While a full blown virtual meeting never was an alternative to a live event due to lacking social interaction, it was suddenly the only cure for an industry that came to a sudden halt.
Event Design has a lot to do with empathy and interpersonal relations, something that is very tough to replicate in a virtual environment. While many discover videoconferencing for the first time and explore the possibilities that are available from the various providers – this by far should not be the only way to transfer a conference into a virtual meeting.
Couple of options
Let’s take a brief look at a couple of options an organiser has:
While virtual-only interactions start and stop with logging in and logging out, the focus of the event design should be mainly on the customer journey across the virtual platform – so it is mostly technical.
Never forget to communicate with your audience. Email, push notifications, a simple ticker. As always – communication is key – keep everyone informed, what is happening on the platform, when the session will start, or when it is late or postponed. It will be highly appreciated.

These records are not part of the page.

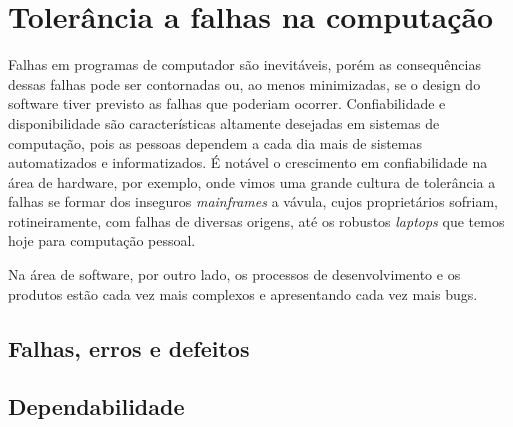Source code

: \section{Tolerância a falhas na computação}
\label{sec:falhas_comp}


Falhas em programas de computador são inevitáveis, porém as consequências dessas falhas pode ser contornadas ou, ao menos minimizadas, se o design do software tiver previsto as falhas que poderiam ocorrer. Confiabilidade e disponibilidade são características altamente desejadas em sistemas de computação, pois as pessoas dependem a cada dia mais de sistemas automatizados e informatizados. É notável o crescimento em confiabilidade na área de hardware, por exemplo, onde vimos uma grande cultura de tolerância a falhas se formar dos inseguros \emph{mainframes} a vávula, cujos proprietários sofriam, rotineiramente, com falhas de diversas origens, até os robustos \emph{laptops} que temos hoje para computação pessoal.

Na área de software, por outro lado, os processos de desenvolvimento e os produtos estão cada vez mais complexos e apresentando cada vez mais bugs. 

\subsection{Falhas, erros e defeitos} %
\label{sub:falhas_erros_e_defeitos}


\subsection{Dependabilidade} %
\label{sub:dependabilidade}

Try adding simple ‘human‘ interactions such as e.g. online exercises during breaks, this will bring a relief to the audience – getting a break from sitting straight a long time following a live stream. Employ a networking software, a text based one, or with one-on-one videoconferencing.
Integrating other meeting formats into a virtual meeting can be quite challenging and depend on the technical implementation but of course as well on the moderation by the accompanying chair. Even more than during face-to-face meetings, the moderator of a meeting has to engage with the online participants. Only if explained well and encouraged by a chair, interaction will take place – through polling, Q&A and, if available, live exchange via video calls. Interactivity must be an integral part of any virtual meeting.
Another big challenge is the question of how to get the participants to interact with sponsors/ partners/ industry, as they mainly visit the virtual event because of its (scientific) content. At a face-to-face event there are ‘coffee and pretzels‘, online there are no obvious enticements that can persuade a guest to visit the exhibition. This can be remedied by skillful presentation and linking of the exhibition to the rest of the platform. Gamification can be another possibility – but keep your participant in mind!
The more options that are available to move around the platform, the more likely it is that the participant will be overloaded with gimmicks and will end up not knowing how to use the platform to its full extent. At worst they will leave with a bad experience. The first results from virtual exhibitions show that the contacts between exhibitors and participants are much more intensive virtually because there is a deliberate, direct approach – rather than at a live exhibition stand, where random contacts are more frequent.
While we are in the midst of a virtual congress hightime and probably all of us experience a steep learning curve, start thinking about what is next – next are hybrid conferences and this will open up more possibilities again for event design as it used to be.
Hybrid events will help to transport more of the onsite feeling into the virtual part. In summary, it can be said that the new framework conditions must be part of every concept – virtual and hybrid events will accompany us in future. The range is from the right customer journey on a virtual platform to an onsite hygiene concept to a reduced exhibitor stand that extends into a virtual space.